El fruto del amor es el servicio

52 historias | El fruto del amor es el servicio“El fruto del silencio es la oración, el fruto de la oración es la fe, el fruto de la fe es el amor, el fruto del amor es el servicio, el fruto del servicio es la paz”. En algún momento de su vida, entregada a los demás, Agnes Gonxha Bojaxhiu pronunció esta frase. La Premio Nobel de la Paz, en 1979, no sólo dijo esta frase, porque no se trata de frases… Se trata de los hechos que inspiraron aquellas frases.

Antes de ser mediática, ella estaba haciendo. Antes de estar haciendo se estaba comunicando. Una comunicación que no sólo fue oral. Fue gestual pero fue presencial. No fue superfluo; dio su corazón. En los mensajes que recibimos en la vida, solemos quedarnos con lo superficial. Ella nos enseñó, a través de su convición católica, pero que ha trascendido a la religión, que en todo lo que hagamos en nuestra vida, debe estar la entrega desde el corazón.

La historia de Teresa de Calcuta tiene su finalidad en la paz.
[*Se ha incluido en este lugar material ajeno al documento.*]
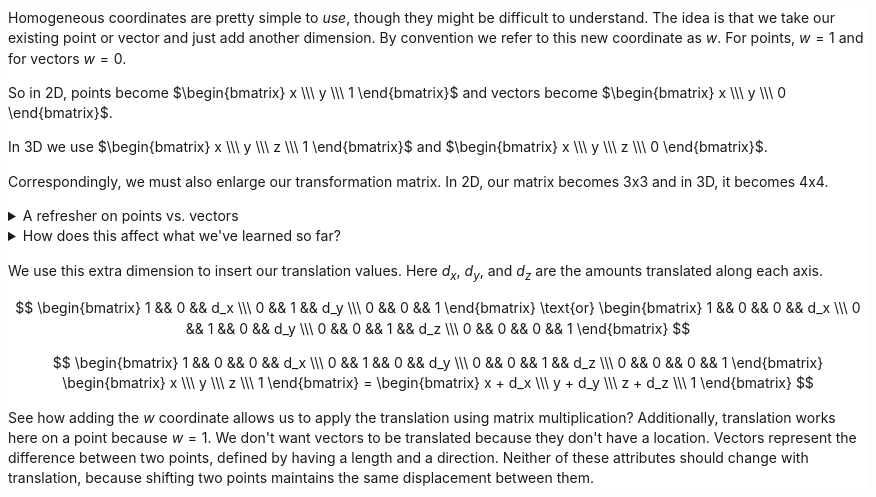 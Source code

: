 Homogeneous coordinates are pretty simple to _use_, though they might be difficult to understand. The idea is that we take our existing point or vector and just add another dimension. By convention we refer to this new coordinate as $w$. For points, $w=1$ and for vectors $w=0$.

So in 2D, points become $\begin{bmatrix} x \\\ y \\\ 1 \end{bmatrix}$ and vectors become
$\begin{bmatrix} x \\\ y \\\ 0 \end{bmatrix}$.

In 3D we use $\begin{bmatrix} x \\\ y \\\ z \\\ 1 \end{bmatrix}$ and
$\begin{bmatrix} x \\\ y \\\ z \\\ 0 \end{bmatrix}$.

Correspondingly, we must also enlarge our transformation matrix. In 2D, our matrix becomes 3x3 and in 3D, it becomes 4x4.

<details><summary>A refresher on points vs. vectors</summary></details>

<details><summary>How does this affect what we've learned so far?</summary></details>

We use this extra dimension to insert our translation values. Here $d_x$, $d_y$, and $d_z$ are the amounts translated along each axis.

$$ \begin{bmatrix} 1 && 0 && d_x \\\ 0 && 1 && d_y \\\ 0 && 0 && 1 \end{bmatrix}
\text{or}
\begin{bmatrix} 1 && 0 && 0 && d_x \\\ 0 && 1 && 0 && d_y \\\ 0 && 0 && 1 && d_z \\\ 0 && 0 && 0 && 1 \end{bmatrix} $$

$$ \begin{bmatrix} 1 && 0 && 0 && d_x \\\ 0 && 1 && 0 && d_y \\\ 0 && 0 && 1 && d_z \\\ 0 && 0 && 0 && 1 \end{bmatrix}
\begin{bmatrix} x \\\ y \\\ z \\\ 1 \end{bmatrix} = 
\begin{bmatrix} x + d_x \\\ y + d_y \\\ z + d_z \\\ 1 \end{bmatrix} $$

See how adding the $w$ coordinate allows us to apply the translation using matrix multiplication? Additionally, translation works here on a point because $w=1$. We don't want vectors to be translated because they don't have a location. Vectors represent the difference between two points, defined by having a length and a direction. Neither of these attributes should change with translation, because shifting two points maintains the same displacement between them.

<p align="center">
Esa paz interior que toda persona necesita para “ser”. Para encontrar un sentido a la vida. La paz tiene muchos frutos y entre los mencionados pero para llegar a comprenderlos debemos encontrar esa paz para poder educar. Educar es un sacrificio. Conlleva aprender para desaprender. Implica dejar de ser yo para trascender y dar nuestro corazón en pos de formar personas. En todos los ámbitos de la vida.

Muchas veces estamos esperando soluciones desde un estado o empresa, padres o tutores o quien sea. Debemos tomar el control de nuestras vidas y preocuparnos por encontrar cuál es el sentido que le queremos dar a nuestra existencia. Debemos construir. Seguir desaprendiendo lo aprendido para evolucionar. Inspirar el crecimiento personal. Éste viene dado del amor de nuestro corazón pero, ¿somos educados para ello? ¿Se nos enseña que el camino del sacrificio (bien entendido) tiene sus frutos en el servicio de educar, constantemente, a quienes nos rodean? ¿Se nos ha educado en hacernos comprender que este camino tiene un hermoso horizonte que es el del servicio hacia los demás y que ello nos hará encontrar nuestra felicidad?

La felicidad son pequeñas cosas que ocurren todos los días. Pero para ser felices debemos saber distinguirlas. Teresa de Calcuta, a través de su historia, nos muestra un camino: encontrar cuál es el fruto que origina nuestra trascendencia hacia una vida mejor, propia y de la de las personas que nos rodean.

El fruto del amor es el servicio. El camino es la educación para saber encontrarnos.